Brown Algea=not enough light
Green Algea=too much Light
If you want to talk to a real expert on getting it under control, give Noodles 11114 a call you can find him in the sponser section under African rift aquatics give him a call and ask for Eric Talson, talk to Eric this guy knows his stuff, you won't be dissapointed.

Cheers.


----------



## Gregzz4 (Jun 25, 2010)

Not to argue with Slopster...

Brown algae isn't _always_ due to low light
I can't explain it but have had it with over 3.5watts/gallon

How old is this setup?


----------



## lidder_b (Apr 30, 2010)

I will continue to do the water changes and i think i need to take out all the rocks and vacuum hopefully that takes care of that and hopefully the fish are not harmed by this. The agea is slimy on the rock but in some areas it looks like it has hair filaments (this is only the case where the power head is blasting at a rock)


----------



## Gregzz4 (Jun 25, 2010)

Gregzz4 said:


> How old is this setup?


And the answer is....


----------



## lidder_b (Apr 30, 2010)

The set up is about 2.5 years old.


----------



## Shell Dweller (Jul 11, 2010)

I also have noticed some brown algea growing in my 120 gal cichlid tank in the last month or so. Although I do a weekly w/c and gravel cleaning there are bound to be some hard to reach areas under the rocks etc where some debris may acumulate. I found that by removing the rocks and doing a thorough vacum cleaning this solved my problem. The last time I did this I was amazed at the amount of debris I found. Although this will upset the territories that are in place the fish will set new boundaries once again.


----------



## jobber (May 14, 2010)

Beyond a new cycling tank, please keep in mind that there is also OTS (old tank syndrome).
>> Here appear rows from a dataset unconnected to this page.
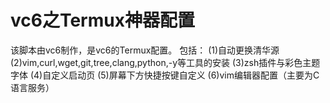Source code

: # vc6之Termux神器配置
该脚本由vc6制作，是vc6的Termux配置。
包括：
(1)自动更换清华源
(2)vim,curl,wget,git,tree,clang,python,-y等工具的安装
(3)zsh插件与彩色主题字体
(4)自定义启动页
(5)屏幕下方快捷按键自定义
(6)vim编辑器配置（主要为C语言服务）
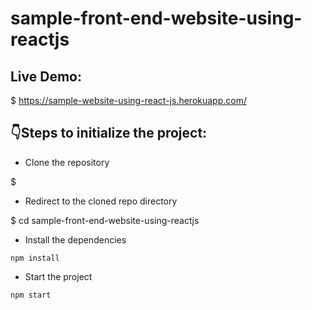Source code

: # sample-front-end-website-using-reactjs

## Live Demo:
$ https://sample-website-using-react-js.herokuapp.com/
## :point_down:Steps to initialize the project:

- Clone the repository

$ 

- Redirect to the cloned repo directory

$ cd sample-front-end-website-using-reactjs

- Install the dependencies

`npm install`

- Start the project 

`npm start`
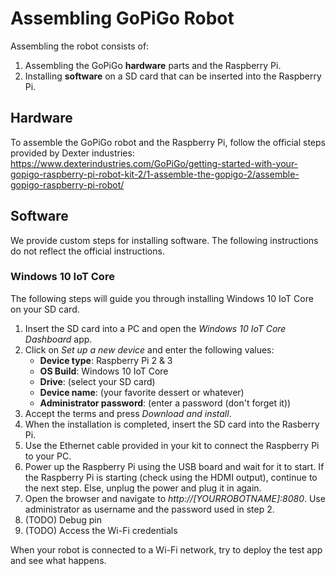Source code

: # Assembling GoPiGo Robot

Assembling the robot consists of:
1. Assembling the GoPiGo **hardware** parts and the Raspberry Pi.
2. Installing **software** on a SD card that can be inserted into the Raspberry Pi.

## Hardware

To assemble the GoPiGo robot and the Raspberry Pi, follow the official steps provided by Dexter industries:
https://www.dexterindustries.com/GoPiGo/getting-started-with-your-gopigo-raspberry-pi-robot-kit-2/1-assemble-the-gopigo-2/assemble-gopigo-raspberry-pi-robot/

## Software

We provide custom steps for installing software. The following instructions do not reflect the official instructions.

### Windows 10 IoT Core

The following steps will guide you through installing Windows 10 IoT Core on your SD card.

1. Insert the SD card into a PC and open the *Windows 10 IoT Core Dashboard* app.
2. Click on *Set up a new device* and enter the following values:
	* **Device type**: Raspberry Pi 2 & 3
	* **OS Build**: Windows 10 IoT Core
	* **Drive**: (select your SD card)
	* **Device name**: (your favorite dessert or whatever)
	* **Administrator password**: (enter a password (don't forget it))
3. Accept the terms and press *Download and install*.
4. When the installation is completed, insert the SD card into the Rasberry Pi.
5. Use the Ethernet cable provided in your kit to connect the Raspberry Pi to your PC.
6. Power up the Raspberry Pi using the USB board and wait for it to start.
	If the Raspberry Pi is starting (check using the HDMI output), continue to the next step.
	Else, unplug the power and plug it in again.
7. Open the browser and navigate to *http://[YOURROBOTNAME]:8080*. Use administrator as username and the password used in step 2.
8. (TODO) Debug pin
9. (TODO) Access the Wi-Fi credentials

When your robot is connected to a Wi-Fi network, try to deploy the test app and see what happens.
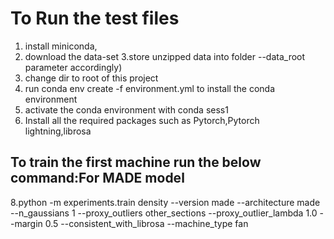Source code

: # To Run the test files
1. install miniconda,
2. download the data-set
3.store unzipped data into folder  --data_root parameter accordingly)
4. change dir to root of this project
5. run conda env create -f environment.yml to install the conda environment
6. activate the conda environment with conda sess1
7. Install all the required packages such as Pytorch,Pytorch lightning,librosa
## To train the first machine run the below command:For MADE model
8.python -m experiments.train density --version made --architecture made --n_gaussians 1 --proxy_outliers other_sections --proxy_outlier_lambda 1.0 --margin 0.5 --consistent_with_librosa --machine_type fan

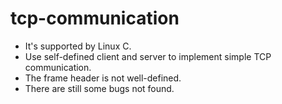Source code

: # tcp-communication
 - It's supported by Linux C.
 - Use self-defined client and server to implement simple TCP communication.
 - The frame header is not well-defined.
 - There are still some bugs not found.
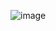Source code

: ![image](https://github.com/karinz112/basic-calculator/assets/64262016/0d20c4dd-7e5c-4d21-9de5-a06ad34ce6f9)
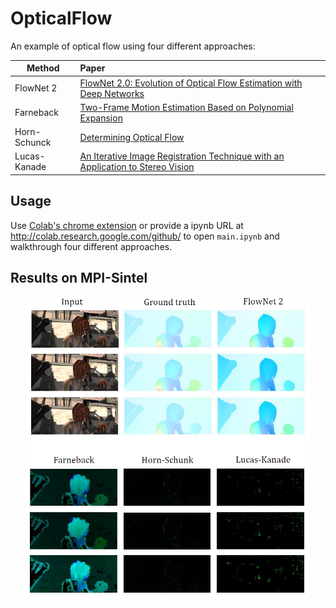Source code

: # OpticalFlow
An example of optical flow using four different approaches:

| Method            | Paper                   |
| ----------------- |:----------------------- |
| FlowNet 2         | [FlowNet 2.0: Evolution of Optical Flow Estimation with Deep Networks](https://openaccess.thecvf.com/content_cvpr_2017/papers/Ilg_FlowNet_2.0_Evolution_CVPR_2017_paper.pdf)   |
| Farneback         | [Two-Frame Motion Estimation Based on Polynomial Expansion](http://www.diva-portal.org/smash/get/diva2:273847/FULLTEXT01.pdf)     |
| Horn-Schunck      | [Determining Optical Flow](https://dspace.mit.edu/bitstream/handle/1721.1/6337/%EE%80%80AIM%EE%80%81-572.pdf?sequence=2)     |
| Lucas-Kanade      | [An Iterative Image Registration Technique with an Application to Stereo Vision](http://cseweb.ucsd.edu/classes/sp02/cse252/lucaskanade81.pdf)    | 


## Usage
Use [Colab's chrome extension](https://chrome.google.com/webstore/detail/open-in-colab/iogfkhleblhcpcekbiedikdehleodpjo) or provide a ipynb URL at http://colab.research.google.com/github/ to open `main.ipynb` and walkthrough four different approaches.


## Results on MPI-Sintel
<div align='center'>
    <img src = 'src/alley1_result.PNG' width = '90%' height = '90%'>
</div>
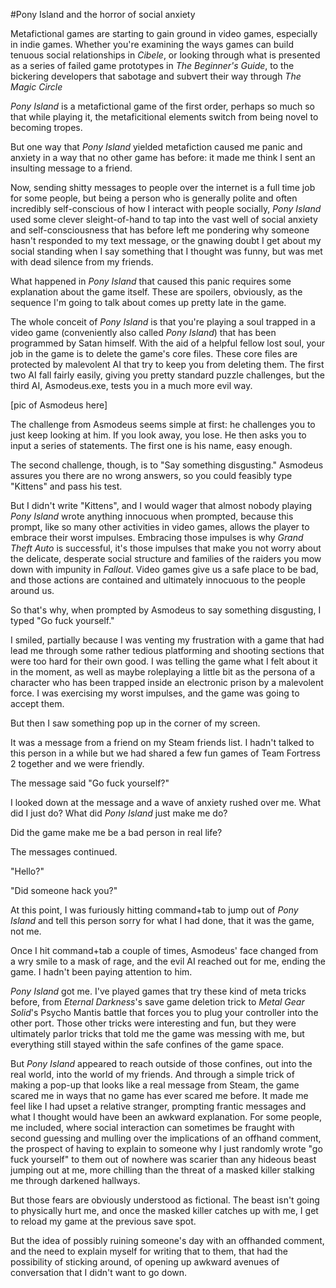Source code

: #Pony Island and the horror of social anxiety

Metafictional games are starting to gain ground in video games, especially in indie games. Whether you're examining the ways games can build tenuous social relationships in *Cibele*, or looking through what is presented as a series of failed game prototypes in *The Beginner's Guide*, to the bickering developers that sabotage and subvert their way through *The Magic Circle*

*Pony Island* is a metafictional game of the first order, perhaps so much so that while playing it, the metaficitional elements switch from being novel to becoming tropes.

But one way that *Pony Island* yielded metafiction caused me panic and anxiety in a way that no other game has before: it made me think I sent an insulting message to a friend.

Now, sending shitty messages to people over the internet is a full time job for some people, but being a person who is generally polite and often incredibly self-conscious of how I interact with people socially, *Pony Island* used some clever sleight-of-hand to tap into the vast well of social anxiety and self-consciousness that has before left me pondering why someone hasn't responded to my text message, or the gnawing doubt I get about my social standing when I say something that I thought was funny, but was met with dead silence from my friends. 

What happened in *Pony Island* that caused this panic requires some explanation about the game itself. These are spoilers, obviously, as the sequence I'm going to talk about comes up pretty late in the game.

The whole conceit of *Pony Island* is that you're playing a soul trapped in a video game (conveniently also called *Pony Island*) that has been programmed by Satan himself. With the aid of a helpful fellow lost soul, your job in the game is to delete the game's core files. These core files are protected by malevolent AI that try to keep you from deleting them. The first two AI fall fairly easily, giving you pretty standard puzzle challenges, but the third AI, Asmodeus.exe, tests you in a much more evil way.

[pic of Asmodeus here]

The challenge from Asmodeus seems simple at first: he challenges you to just keep looking at him. If you look away, you lose. He then asks you to input a series of statements. The first one is his name, easy enough.

The second challenge, though, is to "Say something disgusting." Asmodeus assures you there are no wrong answers, so you could feasibly type "Kittens" and pass his test.

But I didn't write "Kittens", and I would wager that almost nobody playing *Pony Island* wrote anything innocuous when prompted, because this prompt, like so many other activities in video games, allows the player to embrace their worst impulses. Embracing those impulses is why *Grand Theft Auto* is successful, it's those impulses that make you not worry about the delicate, desperate social structure and families of the raiders you mow down with impunity in *Fallout*. Video games give us a safe place to be bad, and those actions are contained and ultimately innocuous to the people around us.

So that's why, when prompted by Asmodeus to say something disgusting, I typed "Go fuck yourself."

I smiled, partially because I was venting my frustration with a game that had lead me through some rather tedious platforming and shooting sections that were too hard for their own good. I was telling the game what I felt about it in the moment, as well as maybe roleplaying a little bit as the persona of a character who has been trapped inside an electronic prison by a malevolent force. I was exercising my worst impulses, and the game was going to accept them.

But then I saw something pop up in the corner of my screen.

It was a message from a friend on my Steam friends list. I hadn't talked to this person in a while but we had shared a few fun games of Team Fortress 2 together and we were friendly.

The message said "Go fuck yourself?"

I looked down at the message and a wave of anxiety rushed over me. What did I just do? What did *Pony Island* just make me do? 

Did the game make me be a bad person in real life?

The messages continued.

"Hello?"

"Did someone hack you?"

At this point, I was furiously hitting command+tab to jump out of *Pony Island* and tell this person sorry for what I had done, that it was the game, not me.

Once I hit command+tab a couple of times, Asmodeus' face changed from a wry smile to a mask of rage, and the evil AI reached out for me, ending the game. I hadn't been paying attention to him.

*Pony Island* got me. I've played games that try these kind of meta tricks before, from *Eternal Darkness*'s save game deletion trick to *Metal Gear Solid*'s Psycho Mantis battle that forces you to plug your controller into the other port. Those other tricks were interesting and fun, but  they were ultimately parlor tricks that told me the game was messing with me, but everything still stayed within the safe confines of the game space.

But *Pony Island* appeared to reach outside of those confines, out into the real world, into the world of my friends. And through a simple trick of making a pop-up that looks like a real message from Steam, the game scared me in ways that no game has ever scared me before. It made me feel like I had upset a relative stranger, prompting frantic messages and what I thought would have been an awkward explanation. For some people, me included, where social interaction can sometimes be fraught with second guessing and mulling over the implications of an offhand comment, the prospect of having to explain to someone why I just randomly wrote "go fuck yourself" to them out of nowhere was scarier than any hideous beast jumping out at me, more chilling than the threat of a masked killer stalking me through darkened hallways. 

But those fears are obviously understood as fictional. The beast isn't going to physically hurt me, and once the masked killer catches up with me, I get to reload my game at the previous save spot.

But the idea of possibly ruining someone's day with an offhanded comment, and the need to explain myself for writing that to them, that had the possibility of sticking around, of opening up awkward avenues of conversation that I didn't want to go down.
Happens to the best of us when the tank is poorly-maintained

Sources:
Old Tank Syndrome in the aquarium, What is it, and what do we do about it?
Old Tank Syndrome - The Free Freshwater and Saltwater Aquarium Encyclopedia Anyone Can Edit - The Aquarium Wiki


----------



## Gregzz4 (Jun 25, 2010)

Since this is not a new (or old) tank, some things you may want to check are;
Have the bulbs outlived their usefulness?
Is there an 8-12 hour photoperiod? As I stated in an earlier response, the tank has nearly 4wpg (2w for 12hrs with the second 2w for 6hrs midday).
The reason I point to this again is the fact that I had brown algae, even in a very well lit tank.

Is there silica in the tank from either sand or tap-water?

Next, test for;
Nitrates and Phosphates for sure. And if you have access to Iron and Silicate kits this will eliminate other possibilites. I bought these kits last year as I wanted the peace of mind knowing those weren't the issues.
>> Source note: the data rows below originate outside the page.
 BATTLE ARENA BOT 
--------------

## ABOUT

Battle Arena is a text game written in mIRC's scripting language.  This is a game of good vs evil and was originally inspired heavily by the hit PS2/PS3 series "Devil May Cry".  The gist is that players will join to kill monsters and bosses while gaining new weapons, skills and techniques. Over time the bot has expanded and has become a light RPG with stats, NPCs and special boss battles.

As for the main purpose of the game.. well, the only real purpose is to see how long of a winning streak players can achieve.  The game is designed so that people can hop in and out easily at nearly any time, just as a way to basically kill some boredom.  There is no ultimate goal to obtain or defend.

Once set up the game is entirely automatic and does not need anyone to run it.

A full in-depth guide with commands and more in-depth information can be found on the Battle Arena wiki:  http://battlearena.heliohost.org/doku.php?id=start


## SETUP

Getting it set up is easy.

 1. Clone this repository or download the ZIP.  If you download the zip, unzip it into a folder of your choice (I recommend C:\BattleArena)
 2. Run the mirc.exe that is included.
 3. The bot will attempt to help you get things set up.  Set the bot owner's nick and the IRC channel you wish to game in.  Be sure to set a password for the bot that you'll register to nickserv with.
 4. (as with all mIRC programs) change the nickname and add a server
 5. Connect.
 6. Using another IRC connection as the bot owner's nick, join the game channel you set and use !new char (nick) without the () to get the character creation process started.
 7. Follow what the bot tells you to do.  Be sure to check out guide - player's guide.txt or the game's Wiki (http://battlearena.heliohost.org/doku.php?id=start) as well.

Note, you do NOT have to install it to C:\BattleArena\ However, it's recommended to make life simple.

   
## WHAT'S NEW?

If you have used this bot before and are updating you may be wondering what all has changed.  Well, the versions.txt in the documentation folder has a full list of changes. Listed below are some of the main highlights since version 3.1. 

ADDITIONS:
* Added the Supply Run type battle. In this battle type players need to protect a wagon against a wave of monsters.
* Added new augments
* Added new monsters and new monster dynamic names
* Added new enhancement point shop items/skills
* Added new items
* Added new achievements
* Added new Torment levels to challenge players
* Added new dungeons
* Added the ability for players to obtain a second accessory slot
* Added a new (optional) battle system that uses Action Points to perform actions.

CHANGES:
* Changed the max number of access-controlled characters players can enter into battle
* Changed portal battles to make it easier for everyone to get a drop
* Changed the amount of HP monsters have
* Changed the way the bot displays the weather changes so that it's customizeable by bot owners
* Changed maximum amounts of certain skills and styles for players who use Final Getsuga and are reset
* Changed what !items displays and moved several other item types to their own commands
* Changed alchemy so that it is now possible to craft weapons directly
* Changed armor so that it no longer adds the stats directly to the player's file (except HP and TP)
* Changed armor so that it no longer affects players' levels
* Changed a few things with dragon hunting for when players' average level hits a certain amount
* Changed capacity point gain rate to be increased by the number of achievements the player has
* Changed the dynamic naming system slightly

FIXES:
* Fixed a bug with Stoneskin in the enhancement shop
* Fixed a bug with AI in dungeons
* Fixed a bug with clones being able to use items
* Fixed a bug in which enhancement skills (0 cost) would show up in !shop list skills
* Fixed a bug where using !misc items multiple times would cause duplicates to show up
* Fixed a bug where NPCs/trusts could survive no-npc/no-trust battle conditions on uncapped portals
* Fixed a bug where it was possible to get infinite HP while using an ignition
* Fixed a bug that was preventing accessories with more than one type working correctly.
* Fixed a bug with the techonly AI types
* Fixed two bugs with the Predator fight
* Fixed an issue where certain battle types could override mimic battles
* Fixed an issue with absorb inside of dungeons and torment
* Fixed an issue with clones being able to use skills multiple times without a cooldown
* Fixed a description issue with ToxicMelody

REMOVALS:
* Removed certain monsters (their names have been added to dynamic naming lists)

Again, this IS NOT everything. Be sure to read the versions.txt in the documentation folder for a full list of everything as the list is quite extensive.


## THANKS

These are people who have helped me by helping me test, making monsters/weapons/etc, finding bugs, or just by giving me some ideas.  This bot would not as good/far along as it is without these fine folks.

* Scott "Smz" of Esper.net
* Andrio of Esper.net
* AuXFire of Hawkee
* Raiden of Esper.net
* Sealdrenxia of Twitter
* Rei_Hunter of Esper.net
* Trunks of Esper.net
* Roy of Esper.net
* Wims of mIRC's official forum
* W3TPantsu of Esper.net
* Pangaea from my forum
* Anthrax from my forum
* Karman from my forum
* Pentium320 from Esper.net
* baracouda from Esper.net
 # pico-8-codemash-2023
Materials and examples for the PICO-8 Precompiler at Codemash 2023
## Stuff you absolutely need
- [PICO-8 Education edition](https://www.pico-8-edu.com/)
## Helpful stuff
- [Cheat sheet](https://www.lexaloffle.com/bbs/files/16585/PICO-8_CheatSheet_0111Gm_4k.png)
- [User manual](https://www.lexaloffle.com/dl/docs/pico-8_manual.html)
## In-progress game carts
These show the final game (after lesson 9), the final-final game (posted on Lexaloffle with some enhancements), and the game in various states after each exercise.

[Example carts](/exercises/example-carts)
I do know that the tank I had issues with, once balanced, never had a recurrence.
With 25-50% water changes every 2 weeks, Nitrates stayed below 10 (sometimes as low as 5) and Phosphates never went above 0.5. And this I only tested right before the WC.
In retrospect, I believe this solved my issue.
So IMO, regardless of your stocking level, if you can acheive these stable readings, it may help or solve your issue.
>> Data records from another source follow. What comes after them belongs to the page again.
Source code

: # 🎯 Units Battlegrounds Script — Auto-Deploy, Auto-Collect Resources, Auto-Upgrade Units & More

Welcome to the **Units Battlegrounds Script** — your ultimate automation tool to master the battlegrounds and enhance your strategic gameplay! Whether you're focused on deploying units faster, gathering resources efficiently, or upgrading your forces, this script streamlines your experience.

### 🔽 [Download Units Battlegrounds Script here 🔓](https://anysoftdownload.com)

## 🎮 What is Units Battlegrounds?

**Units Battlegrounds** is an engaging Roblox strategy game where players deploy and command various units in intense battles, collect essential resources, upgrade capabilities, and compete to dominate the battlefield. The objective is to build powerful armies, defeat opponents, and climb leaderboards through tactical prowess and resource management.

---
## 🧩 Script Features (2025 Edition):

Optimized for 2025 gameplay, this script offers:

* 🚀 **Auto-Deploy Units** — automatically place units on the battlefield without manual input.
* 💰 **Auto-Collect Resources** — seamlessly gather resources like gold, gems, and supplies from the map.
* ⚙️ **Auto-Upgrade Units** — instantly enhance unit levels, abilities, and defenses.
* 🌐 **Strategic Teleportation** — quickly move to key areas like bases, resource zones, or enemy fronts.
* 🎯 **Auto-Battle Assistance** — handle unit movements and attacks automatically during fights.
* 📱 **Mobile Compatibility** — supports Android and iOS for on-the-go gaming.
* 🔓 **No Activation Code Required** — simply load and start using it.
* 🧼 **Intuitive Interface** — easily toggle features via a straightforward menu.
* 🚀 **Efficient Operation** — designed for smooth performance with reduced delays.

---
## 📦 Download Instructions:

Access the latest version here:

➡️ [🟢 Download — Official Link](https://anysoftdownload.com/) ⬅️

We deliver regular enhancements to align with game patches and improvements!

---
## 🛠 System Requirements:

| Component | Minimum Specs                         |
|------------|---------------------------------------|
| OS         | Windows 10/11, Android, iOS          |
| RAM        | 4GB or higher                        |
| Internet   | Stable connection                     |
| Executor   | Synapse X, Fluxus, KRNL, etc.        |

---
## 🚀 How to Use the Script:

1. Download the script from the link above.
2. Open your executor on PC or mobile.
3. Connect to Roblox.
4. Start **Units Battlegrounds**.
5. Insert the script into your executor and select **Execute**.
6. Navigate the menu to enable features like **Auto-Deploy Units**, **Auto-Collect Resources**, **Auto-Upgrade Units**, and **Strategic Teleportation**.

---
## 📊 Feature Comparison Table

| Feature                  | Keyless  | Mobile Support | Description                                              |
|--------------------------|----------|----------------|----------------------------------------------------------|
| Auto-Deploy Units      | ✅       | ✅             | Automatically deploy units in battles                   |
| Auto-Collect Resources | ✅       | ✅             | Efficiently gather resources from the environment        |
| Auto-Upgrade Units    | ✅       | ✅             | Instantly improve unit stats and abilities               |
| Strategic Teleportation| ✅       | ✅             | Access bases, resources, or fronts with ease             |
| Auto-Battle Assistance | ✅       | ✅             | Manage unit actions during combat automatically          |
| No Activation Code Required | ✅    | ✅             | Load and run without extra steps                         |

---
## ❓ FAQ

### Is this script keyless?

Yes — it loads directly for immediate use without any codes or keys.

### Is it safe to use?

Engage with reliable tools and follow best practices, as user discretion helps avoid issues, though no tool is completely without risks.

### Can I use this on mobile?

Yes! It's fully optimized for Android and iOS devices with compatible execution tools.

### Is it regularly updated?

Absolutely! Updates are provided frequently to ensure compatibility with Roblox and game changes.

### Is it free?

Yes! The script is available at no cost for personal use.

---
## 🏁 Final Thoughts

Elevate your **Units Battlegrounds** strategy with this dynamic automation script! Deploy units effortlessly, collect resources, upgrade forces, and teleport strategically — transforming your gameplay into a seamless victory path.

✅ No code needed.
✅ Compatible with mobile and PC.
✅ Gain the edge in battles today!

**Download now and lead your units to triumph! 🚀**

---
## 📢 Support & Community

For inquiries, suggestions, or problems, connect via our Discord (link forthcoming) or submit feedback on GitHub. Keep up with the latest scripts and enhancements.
BTW, being this is in the school, who is monitoring the feedings?
I was feeding lghtly twice daily w/flake and maybe once a week w/frozen.


----------



## noodles11114 (May 21, 2010)

*brown algae*

brown algae and not enough light leaving the lights on longer so the brown changes to green most fish prefer the green also the light can be restrcted by adirty glass top or the age of the bulb hope this helps aoso check the phasphates


----------



## lidder_b (Apr 30, 2010)

Thanks guys. I have been doing regular water changes 50% every week and this week 2 water changes. 

I am going to increase the light and also take the rocks out and vacuum the gravel (the vacuum parts has been neglected)

The other part of the problem might be too much food. This tank is at school there might be other people feed when i am gone. I need to hide the food. The cichlids always beg for food so students and other people always ask if i fed them enough. I myself tend to give in to their begging.


----------



## lidder_b (Apr 30, 2010)

did the water changes and increased light now the the black/brown aglea is coming off the rocks in junk. It is taking over


should i just take the fish out and bleach the whole system?

would rubermaid container be fine to hold the fish for a few day?


----------



## Luke78 (Apr 24, 2010)

What results are coming up on your water tests? PH/Ammonia/Nitrite/Nitrate/GH/KH? Before you go taking everything down, figure out where you stand sort of speak.Where exactly does this aquarium sit when its at the school? What kind of filtration system are you using on this? In adequate water movement through out the system,could leave stagnant spots for this type of algae to grow.


----------



## lidder_b (Apr 30, 2010)

will do water tests on it again today.....but filteration is not a problem.I have 1 fx5, fluval 405, 404 or something like that powerhead, and air stone. 

the tank does get some sunlight when the blinds are open but it has been the same area for the last 2.5 year did not have that problem. Started happening when i put that used fluval on. I did not bleach it so i wonder if i got this brown black algea from that filter


I have gone down to 11 fish from over 20. 

Phosphate were hight last week.


----------